■ **Task brief**: Copy the data exactly. Images are the one exception.

Rendered images with source text:
◇ ◇ ◇ ◇
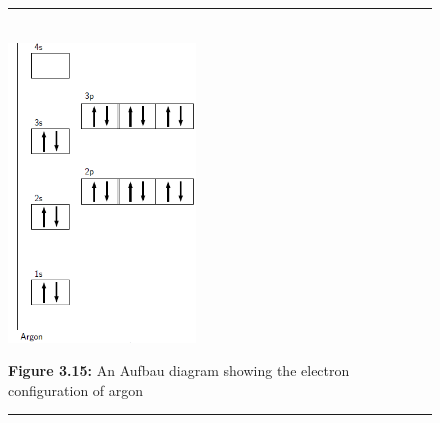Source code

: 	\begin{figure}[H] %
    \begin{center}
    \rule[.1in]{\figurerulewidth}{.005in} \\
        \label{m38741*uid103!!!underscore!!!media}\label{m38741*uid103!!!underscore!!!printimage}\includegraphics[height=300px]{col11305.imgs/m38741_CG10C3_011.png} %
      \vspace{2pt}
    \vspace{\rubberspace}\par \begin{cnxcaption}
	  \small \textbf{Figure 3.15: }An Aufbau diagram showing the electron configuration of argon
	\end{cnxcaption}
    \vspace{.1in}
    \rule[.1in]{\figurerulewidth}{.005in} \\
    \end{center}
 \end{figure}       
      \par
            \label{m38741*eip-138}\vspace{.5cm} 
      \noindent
◇ ◇ ◇ ◇
■ **Solution to this problem**:
Source code

: 	\begin{figure}[H] %
    \begin{center}
    \rule[.1in]{\figurerulewidth}{.005in} \\
        \label{m38741*uid103!!!underscore!!!media}\label{m38741*uid103!!!underscore!!!printimage}\includegraphics[height=300px]{col11305.imgs/m38741_CG10C3_011.png} %
      \vspace{2pt}
    \vspace{\rubberspace}\par \begin{cnxcaption}
	  \small \textbf{Figure 3.15: }An Aufbau diagram showing the electron configuration of argon
	\end{cnxcaption}
    \vspace{.1in}
    \rule[.1in]{\figurerulewidth}{.005in} \\
    \end{center}
 \end{figure}       
      \par
            \label{m38741*eip-138}\vspace{.5cm} 
      \noindent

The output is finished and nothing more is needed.